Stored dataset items
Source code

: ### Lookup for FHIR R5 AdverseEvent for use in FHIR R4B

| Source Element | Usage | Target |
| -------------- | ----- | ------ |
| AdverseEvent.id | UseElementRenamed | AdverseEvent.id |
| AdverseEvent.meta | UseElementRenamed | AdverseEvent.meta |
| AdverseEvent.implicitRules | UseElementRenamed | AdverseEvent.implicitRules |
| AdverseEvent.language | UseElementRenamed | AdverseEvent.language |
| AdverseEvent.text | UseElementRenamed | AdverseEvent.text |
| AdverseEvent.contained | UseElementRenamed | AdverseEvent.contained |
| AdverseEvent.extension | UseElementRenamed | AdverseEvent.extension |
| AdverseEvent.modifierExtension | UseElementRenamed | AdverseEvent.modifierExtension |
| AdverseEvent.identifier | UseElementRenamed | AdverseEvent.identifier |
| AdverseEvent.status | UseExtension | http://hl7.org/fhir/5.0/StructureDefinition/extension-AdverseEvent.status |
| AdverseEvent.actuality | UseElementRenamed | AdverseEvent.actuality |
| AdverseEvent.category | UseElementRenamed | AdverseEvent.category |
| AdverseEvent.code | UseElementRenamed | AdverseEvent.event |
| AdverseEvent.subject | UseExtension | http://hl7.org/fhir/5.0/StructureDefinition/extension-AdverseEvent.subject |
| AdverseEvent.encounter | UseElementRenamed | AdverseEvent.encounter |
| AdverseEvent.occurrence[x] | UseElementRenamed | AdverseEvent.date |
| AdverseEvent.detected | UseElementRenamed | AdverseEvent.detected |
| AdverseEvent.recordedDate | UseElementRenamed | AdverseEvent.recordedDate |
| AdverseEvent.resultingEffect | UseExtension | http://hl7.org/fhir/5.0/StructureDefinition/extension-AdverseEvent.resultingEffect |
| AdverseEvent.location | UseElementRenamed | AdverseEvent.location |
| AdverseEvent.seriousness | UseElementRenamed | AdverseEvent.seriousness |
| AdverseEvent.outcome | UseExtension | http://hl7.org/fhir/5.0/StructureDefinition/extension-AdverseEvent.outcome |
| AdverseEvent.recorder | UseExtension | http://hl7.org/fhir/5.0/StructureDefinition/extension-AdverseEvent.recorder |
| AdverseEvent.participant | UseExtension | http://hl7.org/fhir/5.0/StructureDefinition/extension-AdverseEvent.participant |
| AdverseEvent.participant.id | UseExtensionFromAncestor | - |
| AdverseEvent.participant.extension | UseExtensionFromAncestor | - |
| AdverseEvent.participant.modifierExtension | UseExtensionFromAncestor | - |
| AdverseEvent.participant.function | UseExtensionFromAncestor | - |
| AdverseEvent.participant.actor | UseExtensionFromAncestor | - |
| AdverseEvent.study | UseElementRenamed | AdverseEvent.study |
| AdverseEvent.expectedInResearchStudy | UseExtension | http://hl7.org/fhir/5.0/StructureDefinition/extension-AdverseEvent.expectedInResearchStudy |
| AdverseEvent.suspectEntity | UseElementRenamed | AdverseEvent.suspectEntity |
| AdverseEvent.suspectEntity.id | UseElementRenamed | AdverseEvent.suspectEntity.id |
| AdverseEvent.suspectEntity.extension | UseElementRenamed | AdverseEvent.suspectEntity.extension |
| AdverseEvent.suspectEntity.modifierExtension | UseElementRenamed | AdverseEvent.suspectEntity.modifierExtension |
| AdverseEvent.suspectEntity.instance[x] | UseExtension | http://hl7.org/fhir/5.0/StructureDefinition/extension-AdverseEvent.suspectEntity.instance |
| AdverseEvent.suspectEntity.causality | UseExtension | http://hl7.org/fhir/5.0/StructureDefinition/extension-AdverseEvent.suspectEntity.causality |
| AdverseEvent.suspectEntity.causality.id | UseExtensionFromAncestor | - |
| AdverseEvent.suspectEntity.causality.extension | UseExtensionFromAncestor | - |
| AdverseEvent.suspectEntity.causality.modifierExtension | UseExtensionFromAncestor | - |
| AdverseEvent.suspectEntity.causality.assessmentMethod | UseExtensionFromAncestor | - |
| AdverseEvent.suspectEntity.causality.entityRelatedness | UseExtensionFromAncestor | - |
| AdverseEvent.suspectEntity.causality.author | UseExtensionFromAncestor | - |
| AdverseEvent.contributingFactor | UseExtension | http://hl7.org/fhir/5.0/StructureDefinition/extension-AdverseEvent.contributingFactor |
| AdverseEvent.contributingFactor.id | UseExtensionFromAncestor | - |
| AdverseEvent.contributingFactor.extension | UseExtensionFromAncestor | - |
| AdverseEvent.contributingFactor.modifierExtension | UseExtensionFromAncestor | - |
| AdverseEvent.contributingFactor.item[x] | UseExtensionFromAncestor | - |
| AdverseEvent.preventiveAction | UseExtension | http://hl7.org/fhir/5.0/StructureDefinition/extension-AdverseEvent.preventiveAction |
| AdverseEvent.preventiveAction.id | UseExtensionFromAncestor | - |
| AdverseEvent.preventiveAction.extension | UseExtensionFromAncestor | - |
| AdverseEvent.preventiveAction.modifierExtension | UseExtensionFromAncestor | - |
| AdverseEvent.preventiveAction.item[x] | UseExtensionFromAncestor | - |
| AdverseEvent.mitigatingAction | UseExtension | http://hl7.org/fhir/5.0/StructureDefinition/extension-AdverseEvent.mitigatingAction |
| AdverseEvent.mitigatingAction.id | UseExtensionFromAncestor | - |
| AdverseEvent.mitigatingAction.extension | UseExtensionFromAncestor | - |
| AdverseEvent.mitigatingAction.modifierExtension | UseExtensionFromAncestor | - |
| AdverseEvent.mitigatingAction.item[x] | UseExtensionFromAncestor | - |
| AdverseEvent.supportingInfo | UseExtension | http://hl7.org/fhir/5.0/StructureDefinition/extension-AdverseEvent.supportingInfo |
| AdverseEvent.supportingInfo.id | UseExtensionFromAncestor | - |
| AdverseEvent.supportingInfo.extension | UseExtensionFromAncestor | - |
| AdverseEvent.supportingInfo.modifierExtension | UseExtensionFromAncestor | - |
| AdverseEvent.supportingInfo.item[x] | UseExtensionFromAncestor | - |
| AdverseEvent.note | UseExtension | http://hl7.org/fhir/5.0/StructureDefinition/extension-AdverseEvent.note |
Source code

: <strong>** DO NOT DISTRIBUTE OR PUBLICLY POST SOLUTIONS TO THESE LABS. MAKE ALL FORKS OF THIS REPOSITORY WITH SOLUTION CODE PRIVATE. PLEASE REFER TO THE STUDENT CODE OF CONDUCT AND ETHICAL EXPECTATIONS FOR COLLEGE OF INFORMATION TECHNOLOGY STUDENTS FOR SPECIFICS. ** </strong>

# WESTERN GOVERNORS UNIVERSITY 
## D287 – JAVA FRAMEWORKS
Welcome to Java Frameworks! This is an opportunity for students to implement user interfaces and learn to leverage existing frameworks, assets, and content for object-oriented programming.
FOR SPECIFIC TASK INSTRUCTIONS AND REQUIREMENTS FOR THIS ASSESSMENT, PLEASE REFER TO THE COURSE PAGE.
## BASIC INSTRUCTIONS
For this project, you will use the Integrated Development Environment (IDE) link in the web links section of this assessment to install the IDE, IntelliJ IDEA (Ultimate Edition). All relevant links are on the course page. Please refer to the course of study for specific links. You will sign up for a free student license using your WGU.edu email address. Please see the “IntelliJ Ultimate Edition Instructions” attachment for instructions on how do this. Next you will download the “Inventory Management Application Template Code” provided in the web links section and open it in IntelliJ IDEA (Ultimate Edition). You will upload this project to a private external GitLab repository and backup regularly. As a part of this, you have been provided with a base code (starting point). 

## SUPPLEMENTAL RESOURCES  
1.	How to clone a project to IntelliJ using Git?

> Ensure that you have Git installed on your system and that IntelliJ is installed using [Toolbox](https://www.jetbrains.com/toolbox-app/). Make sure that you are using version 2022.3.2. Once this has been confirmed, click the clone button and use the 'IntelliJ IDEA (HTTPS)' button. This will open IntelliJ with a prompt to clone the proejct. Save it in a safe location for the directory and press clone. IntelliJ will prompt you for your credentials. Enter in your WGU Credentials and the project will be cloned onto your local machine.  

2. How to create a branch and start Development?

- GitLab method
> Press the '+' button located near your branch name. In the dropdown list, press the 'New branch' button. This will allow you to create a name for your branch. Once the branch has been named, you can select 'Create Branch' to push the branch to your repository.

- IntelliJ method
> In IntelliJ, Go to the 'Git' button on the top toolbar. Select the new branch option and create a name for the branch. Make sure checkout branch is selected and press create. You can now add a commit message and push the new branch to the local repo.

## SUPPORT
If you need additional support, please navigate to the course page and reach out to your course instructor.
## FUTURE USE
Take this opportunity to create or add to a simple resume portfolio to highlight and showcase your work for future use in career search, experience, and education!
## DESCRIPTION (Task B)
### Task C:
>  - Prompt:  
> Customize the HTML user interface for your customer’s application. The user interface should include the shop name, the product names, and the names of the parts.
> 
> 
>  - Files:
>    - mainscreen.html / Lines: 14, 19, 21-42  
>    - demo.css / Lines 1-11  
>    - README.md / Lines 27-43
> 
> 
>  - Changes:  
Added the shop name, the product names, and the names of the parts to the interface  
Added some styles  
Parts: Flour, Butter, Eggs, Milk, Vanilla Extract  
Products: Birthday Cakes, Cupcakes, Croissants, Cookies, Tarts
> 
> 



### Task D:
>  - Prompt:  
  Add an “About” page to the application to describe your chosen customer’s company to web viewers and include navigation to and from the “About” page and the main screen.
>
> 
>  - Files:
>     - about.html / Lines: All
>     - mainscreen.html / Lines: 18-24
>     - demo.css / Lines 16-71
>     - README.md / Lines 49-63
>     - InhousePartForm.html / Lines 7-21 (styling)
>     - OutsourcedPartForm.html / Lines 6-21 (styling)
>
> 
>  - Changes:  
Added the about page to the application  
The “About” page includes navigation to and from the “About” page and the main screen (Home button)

...

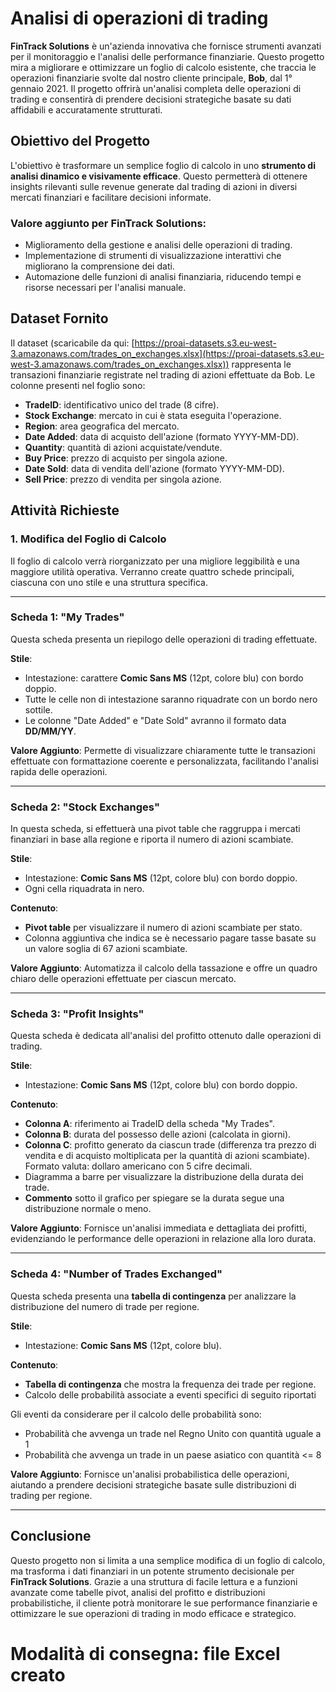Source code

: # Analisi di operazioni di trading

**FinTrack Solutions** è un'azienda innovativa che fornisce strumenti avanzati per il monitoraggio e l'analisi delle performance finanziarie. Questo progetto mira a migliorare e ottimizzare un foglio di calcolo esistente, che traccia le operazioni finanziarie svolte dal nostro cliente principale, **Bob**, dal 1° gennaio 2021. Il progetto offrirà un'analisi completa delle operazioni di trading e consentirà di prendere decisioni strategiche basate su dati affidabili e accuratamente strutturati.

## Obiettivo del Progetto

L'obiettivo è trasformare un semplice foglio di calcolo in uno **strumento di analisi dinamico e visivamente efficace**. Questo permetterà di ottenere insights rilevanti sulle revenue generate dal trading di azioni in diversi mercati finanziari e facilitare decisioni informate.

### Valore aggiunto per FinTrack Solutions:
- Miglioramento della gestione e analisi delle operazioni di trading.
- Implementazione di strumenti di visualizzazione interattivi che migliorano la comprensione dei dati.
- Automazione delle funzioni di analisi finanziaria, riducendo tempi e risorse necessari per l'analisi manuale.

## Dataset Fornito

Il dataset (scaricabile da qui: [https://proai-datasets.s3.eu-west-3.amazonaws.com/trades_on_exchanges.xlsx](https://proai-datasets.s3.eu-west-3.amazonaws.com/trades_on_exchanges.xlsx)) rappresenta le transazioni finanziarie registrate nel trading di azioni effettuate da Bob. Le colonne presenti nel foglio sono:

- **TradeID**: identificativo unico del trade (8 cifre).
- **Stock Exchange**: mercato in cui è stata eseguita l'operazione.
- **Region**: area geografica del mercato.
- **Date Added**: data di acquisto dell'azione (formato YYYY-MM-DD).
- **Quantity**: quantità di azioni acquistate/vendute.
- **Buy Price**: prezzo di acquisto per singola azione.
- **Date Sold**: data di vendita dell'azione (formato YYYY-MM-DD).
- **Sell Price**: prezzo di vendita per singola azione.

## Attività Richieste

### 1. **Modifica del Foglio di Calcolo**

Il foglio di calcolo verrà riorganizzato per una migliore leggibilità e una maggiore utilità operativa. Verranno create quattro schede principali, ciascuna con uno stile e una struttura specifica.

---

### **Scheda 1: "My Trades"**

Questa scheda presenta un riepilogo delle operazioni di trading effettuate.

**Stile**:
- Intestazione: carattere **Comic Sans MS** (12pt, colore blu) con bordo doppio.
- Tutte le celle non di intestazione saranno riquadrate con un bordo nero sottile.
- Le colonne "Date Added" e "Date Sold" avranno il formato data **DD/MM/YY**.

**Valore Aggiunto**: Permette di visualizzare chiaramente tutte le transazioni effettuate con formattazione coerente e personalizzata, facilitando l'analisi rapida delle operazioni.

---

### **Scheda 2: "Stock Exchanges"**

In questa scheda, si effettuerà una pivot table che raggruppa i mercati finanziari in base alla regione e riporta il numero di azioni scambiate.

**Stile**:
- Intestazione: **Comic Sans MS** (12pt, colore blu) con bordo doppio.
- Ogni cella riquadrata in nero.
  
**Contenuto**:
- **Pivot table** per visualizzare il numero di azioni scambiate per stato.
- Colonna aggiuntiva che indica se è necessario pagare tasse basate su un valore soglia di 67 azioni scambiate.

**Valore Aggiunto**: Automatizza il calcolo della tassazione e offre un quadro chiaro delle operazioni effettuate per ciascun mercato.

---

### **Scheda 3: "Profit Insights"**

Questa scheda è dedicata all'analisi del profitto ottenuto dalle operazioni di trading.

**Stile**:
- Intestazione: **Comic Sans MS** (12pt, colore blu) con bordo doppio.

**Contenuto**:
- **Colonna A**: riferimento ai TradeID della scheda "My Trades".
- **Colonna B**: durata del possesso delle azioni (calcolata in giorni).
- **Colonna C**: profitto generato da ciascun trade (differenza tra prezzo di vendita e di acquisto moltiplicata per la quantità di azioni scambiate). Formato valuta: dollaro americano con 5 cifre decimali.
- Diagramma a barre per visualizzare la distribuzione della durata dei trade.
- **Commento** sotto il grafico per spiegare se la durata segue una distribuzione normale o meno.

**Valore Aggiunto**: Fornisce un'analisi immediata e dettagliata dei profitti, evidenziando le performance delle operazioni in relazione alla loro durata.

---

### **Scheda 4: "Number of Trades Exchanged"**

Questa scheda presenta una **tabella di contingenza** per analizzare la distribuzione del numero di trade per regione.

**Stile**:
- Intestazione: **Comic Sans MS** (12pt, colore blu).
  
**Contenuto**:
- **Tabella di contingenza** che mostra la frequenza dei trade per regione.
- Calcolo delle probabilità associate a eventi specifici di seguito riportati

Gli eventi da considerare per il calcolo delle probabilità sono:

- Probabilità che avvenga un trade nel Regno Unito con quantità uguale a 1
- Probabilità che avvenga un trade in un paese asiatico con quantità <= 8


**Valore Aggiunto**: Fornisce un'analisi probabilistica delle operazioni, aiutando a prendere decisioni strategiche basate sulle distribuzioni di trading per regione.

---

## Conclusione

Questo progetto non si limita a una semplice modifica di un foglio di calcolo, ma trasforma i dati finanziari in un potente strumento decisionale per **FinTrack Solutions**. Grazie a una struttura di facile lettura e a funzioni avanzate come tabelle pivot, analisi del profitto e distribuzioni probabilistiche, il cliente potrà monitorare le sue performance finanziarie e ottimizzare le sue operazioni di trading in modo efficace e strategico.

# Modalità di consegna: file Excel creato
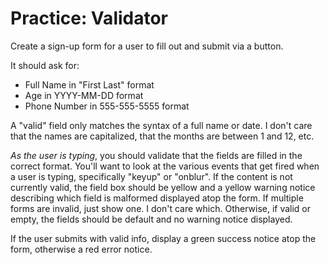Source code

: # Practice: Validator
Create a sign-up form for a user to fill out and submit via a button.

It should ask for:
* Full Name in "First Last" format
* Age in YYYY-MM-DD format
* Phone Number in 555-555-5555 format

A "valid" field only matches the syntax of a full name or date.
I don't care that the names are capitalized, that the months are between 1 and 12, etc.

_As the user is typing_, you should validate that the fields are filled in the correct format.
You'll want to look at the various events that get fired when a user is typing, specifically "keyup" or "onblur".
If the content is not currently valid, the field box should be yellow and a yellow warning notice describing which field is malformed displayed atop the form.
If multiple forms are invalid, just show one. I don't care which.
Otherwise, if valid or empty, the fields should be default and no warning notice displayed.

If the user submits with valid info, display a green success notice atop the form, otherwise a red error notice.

▶ _Exercise_
Of the lines above, output exactly those from the line bearing "For this project, you" through the line bearing "- GitLab method", inclusive.

▶ _Your response_
For this project, you will use the Integrated Development Environment (IDE) link in the web links section of this assessment to install the IDE, IntelliJ IDEA (Ultimate Edition). All relevant links are on the course page. Please refer to the course of study for specific links. You will sign up for a free student license using your WGU.edu email address. Please see the “IntelliJ Ultimate Edition Instructions” attachment for instructions on how do this. Next you will download the “Inventory Management Application Template Code” provided in the web links section and open it in IntelliJ IDEA (Ultimate Edition). You will upload this project to a private external GitLab repository and backup regularly. As a part of this, you have been provided with a base code (starting point). 

## SUPPLEMENTAL RESOURCES  
1.	How to clone a project to IntelliJ using Git?

> Ensure that you have Git installed on your system and that IntelliJ is installed using [Toolbox](https://www.jetbrains.com/toolbox-app/). Make sure that you are using version 2022.3.2. Once this has been confirmed, click the clone button and use the 'IntelliJ IDEA (HTTPS)' button. This will open IntelliJ with a prompt to clone the proejct. Save it in a safe location for the directory and press clone. IntelliJ will prompt you for your credentials. Enter in your WGU Credentials and the project will be cloned onto your local machine.  

2. How to create a branch and start Development?

- GitLab method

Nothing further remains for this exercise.